• WHAT TO PRODUCE
Would you please set down the entries below exactly as shown?

• INPUT DATA
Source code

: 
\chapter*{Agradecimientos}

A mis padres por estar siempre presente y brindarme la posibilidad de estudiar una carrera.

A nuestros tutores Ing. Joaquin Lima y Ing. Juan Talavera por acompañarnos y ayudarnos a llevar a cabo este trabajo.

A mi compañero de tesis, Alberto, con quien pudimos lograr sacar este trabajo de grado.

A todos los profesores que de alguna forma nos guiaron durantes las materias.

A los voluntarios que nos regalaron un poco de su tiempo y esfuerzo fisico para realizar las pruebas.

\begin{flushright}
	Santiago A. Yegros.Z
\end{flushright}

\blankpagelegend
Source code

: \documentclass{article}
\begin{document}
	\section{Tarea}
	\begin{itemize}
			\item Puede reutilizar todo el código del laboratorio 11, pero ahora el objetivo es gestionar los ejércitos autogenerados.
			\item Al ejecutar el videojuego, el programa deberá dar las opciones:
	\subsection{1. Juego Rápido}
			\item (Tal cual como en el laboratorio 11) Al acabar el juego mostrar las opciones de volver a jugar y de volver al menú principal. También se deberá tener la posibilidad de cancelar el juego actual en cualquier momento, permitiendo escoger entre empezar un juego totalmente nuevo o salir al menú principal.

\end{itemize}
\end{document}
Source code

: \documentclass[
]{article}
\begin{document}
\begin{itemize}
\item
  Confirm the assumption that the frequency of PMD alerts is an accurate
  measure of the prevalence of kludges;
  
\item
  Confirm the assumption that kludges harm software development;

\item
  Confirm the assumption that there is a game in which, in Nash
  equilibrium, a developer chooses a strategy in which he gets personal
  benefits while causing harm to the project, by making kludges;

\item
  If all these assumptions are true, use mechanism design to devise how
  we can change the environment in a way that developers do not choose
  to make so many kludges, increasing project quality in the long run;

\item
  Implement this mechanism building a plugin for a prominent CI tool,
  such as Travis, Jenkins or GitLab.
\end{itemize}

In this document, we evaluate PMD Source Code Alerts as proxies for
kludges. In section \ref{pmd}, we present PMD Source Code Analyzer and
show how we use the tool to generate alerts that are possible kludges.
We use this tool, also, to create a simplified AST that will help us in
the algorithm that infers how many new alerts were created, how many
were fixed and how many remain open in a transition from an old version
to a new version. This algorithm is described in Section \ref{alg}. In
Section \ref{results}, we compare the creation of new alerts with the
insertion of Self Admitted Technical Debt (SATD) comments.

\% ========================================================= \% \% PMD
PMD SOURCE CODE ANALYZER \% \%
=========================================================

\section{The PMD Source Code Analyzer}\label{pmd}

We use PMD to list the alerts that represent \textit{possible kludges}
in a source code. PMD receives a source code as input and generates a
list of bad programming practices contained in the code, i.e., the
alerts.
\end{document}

• RESPONSE TO THIS EXERCISE
Source code

: 
\chapter*{Agradecimientos}

A mis padres por estar siempre presente y brindarme la posibilidad de estudiar una carrera.

A nuestros tutores Ing. Joaquin Lima y Ing. Juan Talavera por acompañarnos y ayudarnos a llevar a cabo este trabajo.

A mi compañero de tesis, Alberto, con quien pudimos lograr sacar este trabajo de grado.

A todos los profesores que de alguna forma nos guiaron durantes las materias.

A los voluntarios que nos regalaron un poco de su tiempo y esfuerzo fisico para realizar las pruebas.

\begin{flushright}
	Santiago A. Yegros.Z
\end{flushright}

\blankpagelegend
Source code

: \documentclass{article}
\begin{document}
	\section{Tarea}
	\begin{itemize}
			\item Puede reutilizar todo el código del laboratorio 11, pero ahora el objetivo es gestionar los ejércitos autogenerados.
			\item Al ejecutar el videojuego, el programa deberá dar las opciones:
	\subsection{1. Juego Rápido}
			\item (Tal cual como en el laboratorio 11) Al acabar el juego mostrar las opciones de volver a jugar y de volver al menú principal. También se deberá tener la posibilidad de cancelar el juego actual en cualquier momento, permitiendo escoger entre empezar un juego totalmente nuevo o salir al menú principal.

\end{itemize}
\end{document}
Source code

: \documentclass[
]{article}
\begin{document}
\begin{itemize}
\item
  Confirm the assumption that the frequency of PMD alerts is an accurate
  measure of the prevalence of kludges;
  
\item
  Confirm the assumption that kludges harm software development;

\item
  Confirm the assumption that there is a game in which, in Nash
  equilibrium, a developer chooses a strategy in which he gets personal
  benefits while causing harm to the project, by making kludges;

\item
  If all these assumptions are true, use mechanism design to devise how
  we can change the environment in a way that developers do not choose
  to make so many kludges, increasing project quality in the long run;

\item
  Implement this mechanism building a plugin for a prominent CI tool,
  such as Travis, Jenkins or GitLab.
\end{itemize}

In this document, we evaluate PMD Source Code Alerts as proxies for
kludges. In section \ref{pmd}, we present PMD Source Code Analyzer and
show how we use the tool to generate alerts that are possible kludges.
We use this tool, also, to create a simplified AST that will help us in
the algorithm that infers how many new alerts were created, how many
were fixed and how many remain open in a transition from an old version
to a new version. This algorithm is described in Section \ref{alg}. In
Section \ref{results}, we compare the creation of new alerts with the
insertion of Self Admitted Technical Debt (SATD) comments.

\% ========================================================= \% \% PMD
PMD SOURCE CODE ANALYZER \% \%
=========================================================

\section{The PMD Source Code Analyzer}\label{pmd}

We use PMD to list the alerts that represent \textit{possible kludges}
in a source code. PMD receives a source code as input and generates a
list of bad programming practices contained in the code, i.e., the
alerts.
\end{document}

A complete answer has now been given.